The State Department's internal investigation into some 33,000 emails sent to or from former Hillary Clinton's private email server during her tenure as Secretary of State has been completed, and discovered 588 violations occurred — with 38 people found "culpable" in the transmission of classified information.
What are the details?
The report was sent to Sen. Chuck Grassley (R-Iowa), former chairman of the Senate Judiciary Committee, on Wednesday, after a 38-month probe. While it found that nearly 600 valid violations occurred, investigators were only able to link 91 of those violations with the people responsible.
The remaining 497 valid violations were not assigned to individuals, in part, because "many of those involved had already left the Department during the time it took to receive the emails and review them," Fox News reported.
According to NBC News, the 38 individuals cited were not named in the report to Congress, but were confirmed to be current and former State Department Officials.
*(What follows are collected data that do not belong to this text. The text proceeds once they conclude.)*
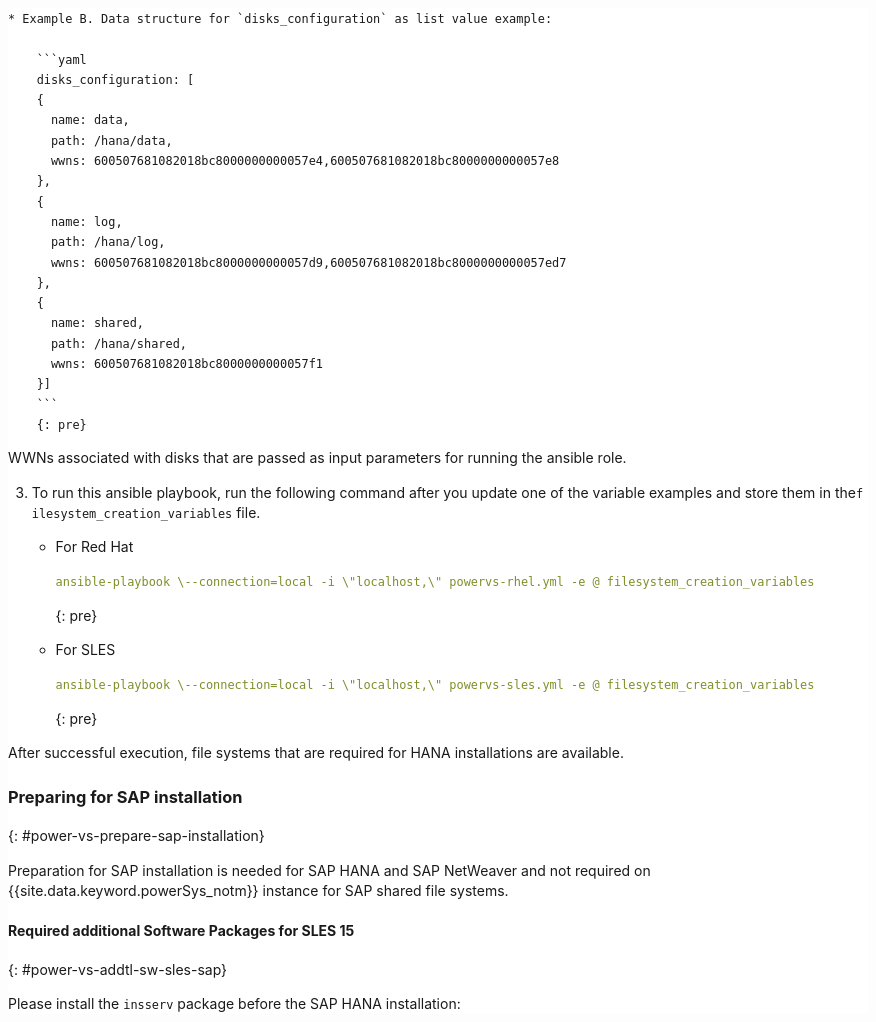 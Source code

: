     * Example B. Data structure for `disks_configuration` as list value example:

        ```yaml
        disks_configuration: [
        {
          name: data,
          path: /hana/data,
          wwns: 600507681082018bc8000000000057e4,600507681082018bc8000000000057e8
        },
        {
          name: log,
          path: /hana/log,
          wwns: 600507681082018bc8000000000057d9,600507681082018bc8000000000057ed7
        },
        {
          name: shared,
          path: /hana/shared,
          wwns: 600507681082018bc8000000000057f1
        }]
        ```
        {: pre}

WWNs associated with disks that are passed as input parameters for running the ansible role.

3. To run this ansible playbook, run the following command after you update one of the variable examples and store them in the`filesystem_creation_variables` file.

    * For Red Hat

        ```yaml
        ansible-playbook \--connection=local -i \"localhost,\" powervs-rhel.yml -e @ filesystem_creation_variables
        ```
        {: pre}

    * For SLES

        ```yaml
        ansible-playbook \--connection=local -i \"localhost,\" powervs-sles.yml -e @ filesystem_creation_variables
        ```
        {: pre}

After successful execution, file systems that are required for HANA installations are available.

### Preparing for SAP installation
{: #power-vs-prepare-sap-installation}

Preparation for SAP installation is needed for SAP HANA and SAP NetWeaver and not required on {{site.data.keyword.powerSys_notm}} instance for SAP shared file systems.

#### Required additional Software Packages for SLES 15
{: #power-vs-addtl-sw-sles-sap}

Please install the `insserv` package before the SAP HANA installation:
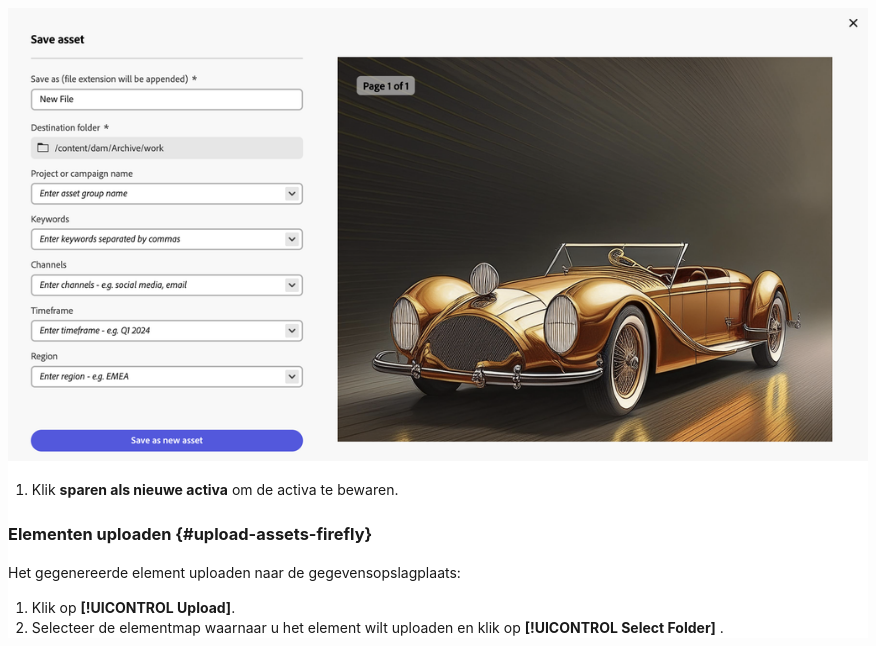    ![ de integratie van Firefly ](assets/save-generated-asset.png)

1. Klik **sparen als nieuwe activa** om de activa te bewaren.

### Elementen uploaden {#upload-assets-firefly}

Het gegenereerde element uploaden naar de gegevensopslagplaats:

1. Klik op **[!UICONTROL Upload]**.
1. Selecteer de elementmap waarnaar u het element wilt uploaden en klik op **[!UICONTROL Select Folder]** . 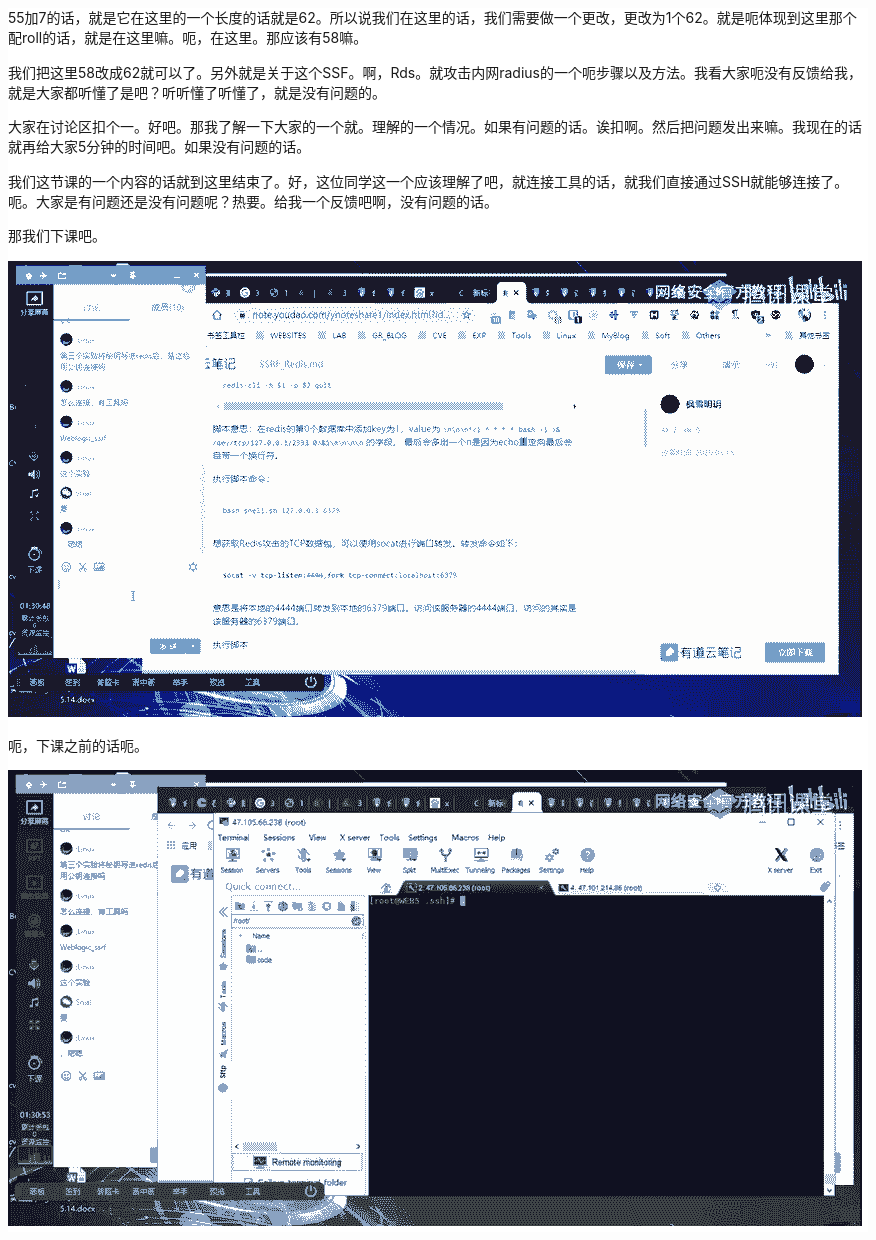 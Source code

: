 55加7的话，就是它在这里的一个长度的话就是62。所以说我们在这里的话，我们需要做一个更改，更改为1个62。就是呃体现到这里那个配roll的话，就是在这里嘛。呃，在这里。那应该有58嘛。

我们把这里58改成62就可以了。另外就是关于这个SSF。啊，Rds。就攻击内网radius的一个呃步骤以及方法。我看大家呃没有反馈给我，就是大家都听懂了是吧？听听懂了听懂了，就是没有问题的。

大家在讨论区扣个一。好吧。那我了解一下大家的一个就。理解的一个情况。如果有问题的话。诶扣啊。然后把问题发出来嘛。我现在的话就再给大家5分钟的时间吧。如果没有问题的话。

我们这节课的一个内容的话就到这里结束了。好，这位同学这一个应该理解了吧，就连接工具的话，就我们直接通过SSH就能够连接了。呃。大家是有问题还是没有问题呢？热要。给我一个反馈吧啊，没有问题的话。

那我们下课吧。

![](img/656133cc962c50a87a359518be24ca97_166.png)

呃，下课之前的话呃。

![](img/656133cc962c50a87a359518be24ca97_168.png)
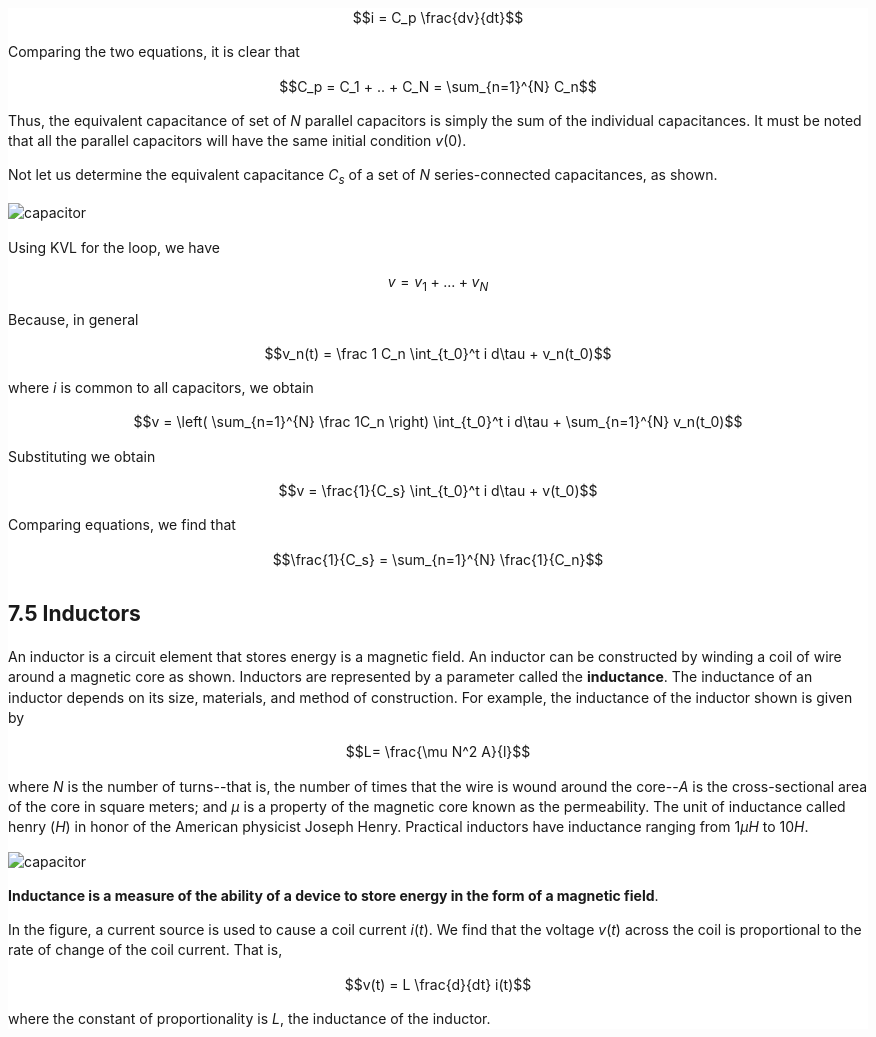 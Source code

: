 $$i = C_p \frac{dv}{dt}$$

Comparing the two equations, it is clear that

$$C_p = C_1 + .. + C_N = \sum_{n=1}^{N} C_n$$

Thus, the equivalent capacitance of set of $N$ parallel capacitors is simply the sum of the individual capacitances. It must be noted that all the parallel capacitors will have the same initial condition $v(0)$.

Not let us determine the equivalent capacitance $C_s$ of a set of $N$ series-connected capacitances, as shown.

![capacitor](http://tonyli.tk/notes/mte120/7.4.3.png "capacitor")

Using KVL for the loop, we have

$$v = v_1 + ... + v_N$$

Because, in general

$$v_n(t) = \frac 1 C_n \int_{t_0}^t i d\tau + v_n(t_0)$$

where $i$ is common to all capacitors, we obtain

$$v = \left( \sum_{n=1}^{N} \frac 1C_n \right) \int_{t_0}^t i d\tau + \sum_{n=1}^{N} v_n(t_0)$$

Substituting we obtain

$$v = \frac{1}{C_s} \int_{t_0}^t i d\tau + v(t_0)$$

Comparing equations, we find that

$$\frac{1}{C_s} = \sum_{n=1}^{N} \frac{1}{C_n}$$

## 7.5 Inductors

An inductor is a circuit element that stores energy is a magnetic field. An inductor can be constructed by winding a coil of wire around a magnetic core as shown. Inductors are represented by a parameter called the **inductance**. The inductance of an inductor depends on its size, materials, and method of construction. For example, the inductance of the inductor shown is given by

$$L= \frac{\mu N^2 A}{l}$$

where $N$ is the number of turns--that is, the number of times that the wire is wound around the core--$A$ is the cross-sectional area of the core in square meters; and $\mu$ is a property of the magnetic core known as the permeability. The unit of inductance called henry ($H$) in honor of the American physicist Joseph Henry. Practical inductors have inductance ranging from $1 \mu H$ to $10 H$.

![capacitor](http://tonyli.tk/notes/mte120/7.5.1.png "capacitor")

**Inductance is a measure of the ability of a device to store energy in the form of a magnetic field**.

In the figure, a current source is used to cause a coil current $i(t)$. We find that the voltage $v(t)$ across the coil is proportional to the rate of change of the coil current. That is,

$$v(t) = L \frac{d}{dt} i(t)$$

where the constant of proportionality is $L$, the inductance of the inductor.
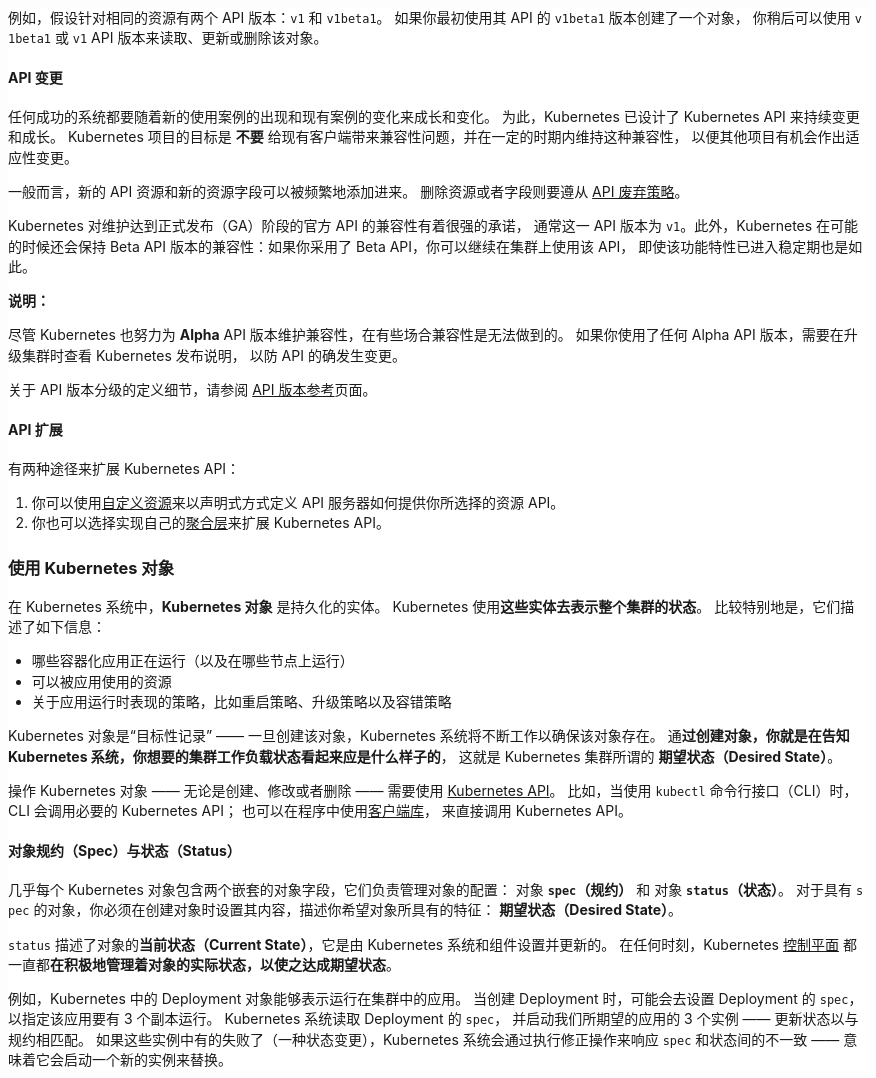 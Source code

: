 例如，假设针对相同的资源有两个 API 版本：`v1` 和 `v1beta1`。 如果你最初使用其 API 的 `v1beta1` 版本创建了一个对象， 你稍后可以使用 `v1beta1` 或 `v1` API 版本来读取、更新或删除该对象。

#### API 变更

任何成功的系统都要随着新的使用案例的出现和现有案例的变化来成长和变化。 为此，Kubernetes 已设计了 Kubernetes API 来持续变更和成长。 Kubernetes 项目的目标是 **不要** 给现有客户端带来兼容性问题，并在一定的时期内维持这种兼容性， 以便其他项目有机会作出适应性变更。

一般而言，新的 API 资源和新的资源字段可以被频繁地添加进来。 删除资源或者字段则要遵从 [API 废弃策略](https://kubernetes.io/zh-cn/docs/reference/using-api/deprecation-policy/)。

Kubernetes 对维护达到正式发布（GA）阶段的官方 API 的兼容性有着很强的承诺， 通常这一 API 版本为 `v1`。此外，Kubernetes 在可能的时候还会保持 Beta API 版本的兼容性：如果你采用了 Beta API，你可以继续在集群上使用该 API， 即使该功能特性已进入稳定期也是如此。

**说明：**

尽管 Kubernetes 也努力为 **Alpha** API 版本维护兼容性，在有些场合兼容性是无法做到的。 如果你使用了任何 Alpha API 版本，需要在升级集群时查看 Kubernetes 发布说明， 以防 API 的确发生变更。

关于 API 版本分级的定义细节，请参阅 [API 版本参考](https://kubernetes.io/zh-cn/docs/reference/using-api/#api-versioning)页面。

#### API 扩展

有两种途径来扩展 Kubernetes API：

1. 你可以使用[自定义资源](https://kubernetes.io/zh-cn/docs/concepts/extend-kubernetes/api-extension/custom-resources/)来以声明式方式定义 API 服务器如何提供你所选择的资源 API。
2. 你也可以选择实现自己的[聚合层](https://kubernetes.io/zh-cn/docs/concepts/extend-kubernetes/api-extension/apiserver-aggregation/)来扩展 Kubernetes API。



### 使用 Kubernetes 对象

在 Kubernetes 系统中，**Kubernetes 对象** 是持久化的实体。 Kubernetes 使用**这些实体去表示整个集群的状态**。 比较特别地是，它们描述了如下信息：

- 哪些容器化应用正在运行（以及在哪些节点上运行）
- 可以被应用使用的资源
- 关于应用运行时表现的策略，比如重启策略、升级策略以及容错策略

Kubernetes 对象是“目标性记录” —— 一旦创建该对象，Kubernetes 系统将不断工作以确保该对象存在。 通**过创建对象，你就是在告知 Kubernetes 系统，你想要的集群工作负载状态看起来应是什么样子的**， 这就是 Kubernetes 集群所谓的 **期望状态（Desired State）**。

操作 Kubernetes 对象 —— 无论是创建、修改或者删除 —— 需要使用 [Kubernetes API](https://kubernetes.io/zh-cn/docs/concepts/overview/kubernetes-api)。 比如，当使用 `kubectl` 命令行接口（CLI）时，CLI 会调用必要的 Kubernetes API； 也可以在程序中使用[客户端库](https://kubernetes.io/zh-cn/docs/reference/using-api/client-libraries/)， 来直接调用 Kubernetes API。

#### 对象规约（Spec）与状态（Status）

几乎每个 Kubernetes 对象包含两个嵌套的对象字段，它们负责管理对象的配置： 对象 **`spec`（规约）** 和 对象 **`status`（状态）**。 对于具有 `spec` 的对象，你必须在创建对象时设置其内容，描述你希望对象所具有的特征： **期望状态（Desired State）**。

`status` 描述了对象的**当前状态（Current State）**，它是由 Kubernetes 系统和组件设置并更新的。 在任何时刻，Kubernetes [控制平面](https://kubernetes.io/zh-cn/docs/reference/glossary/?all=true#term-control-plane) 都一直都**在积极地管理着对象的实际状态，以使之达成期望状态**。

例如，Kubernetes 中的 Deployment 对象能够表示运行在集群中的应用。 当创建 Deployment 时，可能会去设置 Deployment 的 `spec`，以指定该应用要有 3 个副本运行。 Kubernetes 系统读取 Deployment 的 `spec`， 并启动我们所期望的应用的 3 个实例 —— 更新状态以与规约相匹配。 如果这些实例中有的失败了（一种状态变更），Kubernetes 系统会通过执行修正操作来响应 `spec` 和状态间的不一致 —— 意味着它会启动一个新的实例来替换。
"While there were some instances of classified information being inappropriately introduced into an unclassified system in furtherance of expedience, by and large, the individuals interviewed were aware of security policies and did their best to implement them in their operations," the report read.
It concluded, "There was no persuasive evidence of systemic, deliberate mishandling of classified information."
Politico pointed out that "the new report is vague about the outcome of the 91 security violations and how, if at all, they affected individuals' security clearances."
The State Department's investigation was launched following the conclusion of the FBI's probe into what's long been dubbed the "Clinton email scandal."
It became a major issue of the 2016 campaign, and while no charges were ever filed in connection with the mishandled government documents, former FBI director James Comey criticized Clinton for being "extremely careless" for using a private email server while serving as secretary of state.